** Stored data entries **
★ ★ ★ ★
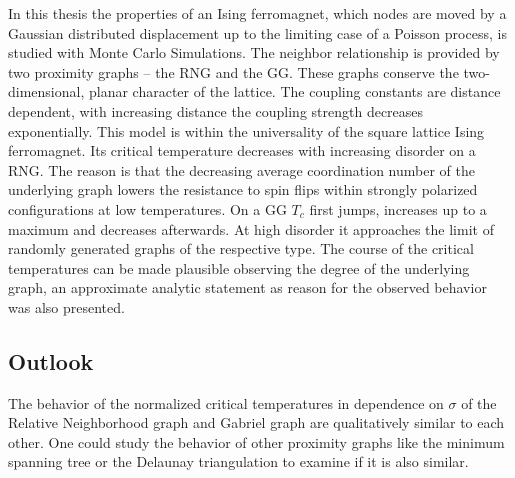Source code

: In this thesis the properties of an Ising ferromagnet, which nodes are
moved by a Gaussian distributed displacement up to the limiting case of
a Poisson process, is studied with Monte Carlo
Simulations. The neighbor relationship is provided by two proximity graphs
-- the RNG and the GG. These graphs conserve the two-dimensional, planar
character of the lattice. The coupling constants
are distance dependent, with increasing distance the coupling strength
decreases exponentially.
This model is within the universality of the square lattice Ising
ferromagnet. Its critical temperature decreases with increasing disorder
on a RNG. The reason is that the decreasing average coordination number
of the underlying graph lowers the resistance to spin flips within
strongly polarized configurations at low temperatures.
On a GG \(T_c\) first jumps, increases up to a maximum and decreases
afterwards. At high disorder it approaches the limit of randomly generated
graphs of the respective type. The course of the critical temperatures
can be made plausible observing the degree of the underlying graph, an
approximate analytic statement as reason for the observed behavior was
also presented.

\subsection{Outlook}
    The behavior of the normalized critical temperatures in dependence
    on \(\sigma\) of the Relative Neighborhood graph and Gabriel graph
    are qualitatively similar to each other. One could study the behavior
    of other proximity graphs like the minimum spanning tree or the
    Delaunay triangulation to examine if it is also similar.\\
★ ★ ★ ★
** BRIEF **
Going through the data, count each line where the word "Ising" appears, and state only the total.

** YOUR RESPONSE **
2